## About this exercise
From the first line to the last, restate the records word for word, skipping the pictures.

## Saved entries
◇ ◇ ◇
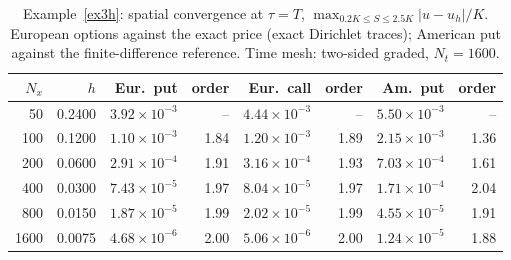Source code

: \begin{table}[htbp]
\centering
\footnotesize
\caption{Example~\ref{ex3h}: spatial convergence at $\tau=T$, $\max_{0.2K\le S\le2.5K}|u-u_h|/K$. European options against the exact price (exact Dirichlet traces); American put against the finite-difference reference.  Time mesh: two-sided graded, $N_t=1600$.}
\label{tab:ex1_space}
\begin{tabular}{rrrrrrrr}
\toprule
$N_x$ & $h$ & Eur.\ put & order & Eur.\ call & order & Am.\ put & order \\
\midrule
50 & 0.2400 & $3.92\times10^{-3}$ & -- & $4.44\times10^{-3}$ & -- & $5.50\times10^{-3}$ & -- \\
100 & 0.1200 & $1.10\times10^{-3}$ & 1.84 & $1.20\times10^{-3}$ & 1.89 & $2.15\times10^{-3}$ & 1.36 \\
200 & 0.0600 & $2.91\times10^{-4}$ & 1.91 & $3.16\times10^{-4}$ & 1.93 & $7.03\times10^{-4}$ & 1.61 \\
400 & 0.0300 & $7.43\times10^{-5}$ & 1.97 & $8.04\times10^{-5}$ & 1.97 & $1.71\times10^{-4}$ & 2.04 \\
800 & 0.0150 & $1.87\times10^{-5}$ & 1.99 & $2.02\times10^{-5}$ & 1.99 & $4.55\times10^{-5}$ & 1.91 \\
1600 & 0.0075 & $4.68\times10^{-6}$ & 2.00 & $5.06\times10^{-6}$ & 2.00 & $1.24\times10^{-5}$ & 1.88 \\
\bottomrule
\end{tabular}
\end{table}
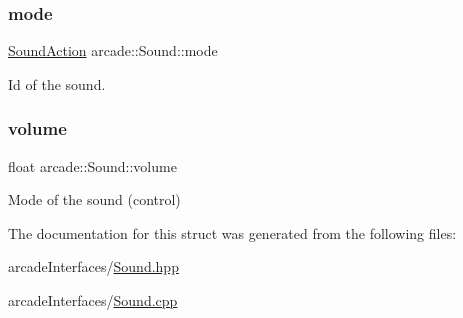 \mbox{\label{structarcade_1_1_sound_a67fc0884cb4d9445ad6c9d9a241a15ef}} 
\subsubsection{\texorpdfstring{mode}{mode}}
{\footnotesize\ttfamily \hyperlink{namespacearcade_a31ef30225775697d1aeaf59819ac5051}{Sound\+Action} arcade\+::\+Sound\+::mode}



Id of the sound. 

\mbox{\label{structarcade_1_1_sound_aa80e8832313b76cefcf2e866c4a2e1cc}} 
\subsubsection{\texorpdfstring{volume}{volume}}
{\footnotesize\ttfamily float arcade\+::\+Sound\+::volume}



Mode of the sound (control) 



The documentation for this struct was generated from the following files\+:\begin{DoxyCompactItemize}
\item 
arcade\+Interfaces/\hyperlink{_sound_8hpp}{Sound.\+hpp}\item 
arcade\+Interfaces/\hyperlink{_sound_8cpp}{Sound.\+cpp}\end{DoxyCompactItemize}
◇ ◇ ◇
## Solution for this problem
Source code

: \begin{table}[htbp]
\centering
\footnotesize
\caption{Example~\ref{ex3h}: spatial convergence at $\tau=T$, $\max_{0.2K\le S\le2.5K}|u-u_h|/K$. European options against the exact price (exact Dirichlet traces); American put against the finite-difference reference.  Time mesh: two-sided graded, $N_t=1600$.}
\label{tab:ex1_space}
\begin{tabular}{rrrrrrrr}
\toprule
$N_x$ & $h$ & Eur.\ put & order & Eur.\ call & order & Am.\ put & order \\
\midrule
50 & 0.2400 & $3.92\times10^{-3}$ & -- & $4.44\times10^{-3}$ & -- & $5.50\times10^{-3}$ & -- \\
100 & 0.1200 & $1.10\times10^{-3}$ & 1.84 & $1.20\times10^{-3}$ & 1.89 & $2.15\times10^{-3}$ & 1.36 \\
200 & 0.0600 & $2.91\times10^{-4}$ & 1.91 & $3.16\times10^{-4}$ & 1.93 & $7.03\times10^{-4}$ & 1.61 \\
400 & 0.0300 & $7.43\times10^{-5}$ & 1.97 & $8.04\times10^{-5}$ & 1.97 & $1.71\times10^{-4}$ & 2.04 \\
800 & 0.0150 & $1.87\times10^{-5}$ & 1.99 & $2.02\times10^{-5}$ & 1.99 & $4.55\times10^{-5}$ & 1.91 \\
1600 & 0.0075 & $4.68\times10^{-6}$ & 2.00 & $5.06\times10^{-6}$ & 2.00 & $1.24\times10^{-5}$ & 1.88 \\
\bottomrule
\end{tabular}
\end{table}
 \mbox{\label{structarcade_1_1_sound_a67fc0884cb4d9445ad6c9d9a241a15ef}} 
\subsubsection{\texorpdfstring{mode}{mode}}
{\footnotesize\ttfamily \hyperlink{namespacearcade_a31ef30225775697d1aeaf59819ac5051}{Sound\+Action} arcade\+::\+Sound\+::mode}



Id of the sound. 

\mbox{\label{structarcade_1_1_sound_aa80e8832313b76cefcf2e866c4a2e1cc}} 
\subsubsection{\texorpdfstring{volume}{volume}}
{\footnotesize\ttfamily float arcade\+::\+Sound\+::volume}



Mode of the sound (control) 



The documentation for this struct was generated from the following files\+:\begin{DoxyCompactItemize}
\item 
arcade\+Interfaces/\hyperlink{_sound_8hpp}{Sound.\+hpp}\item 
arcade\+Interfaces/\hyperlink{_sound_8cpp}{Sound.\+cpp}\end{DoxyCompactItemize}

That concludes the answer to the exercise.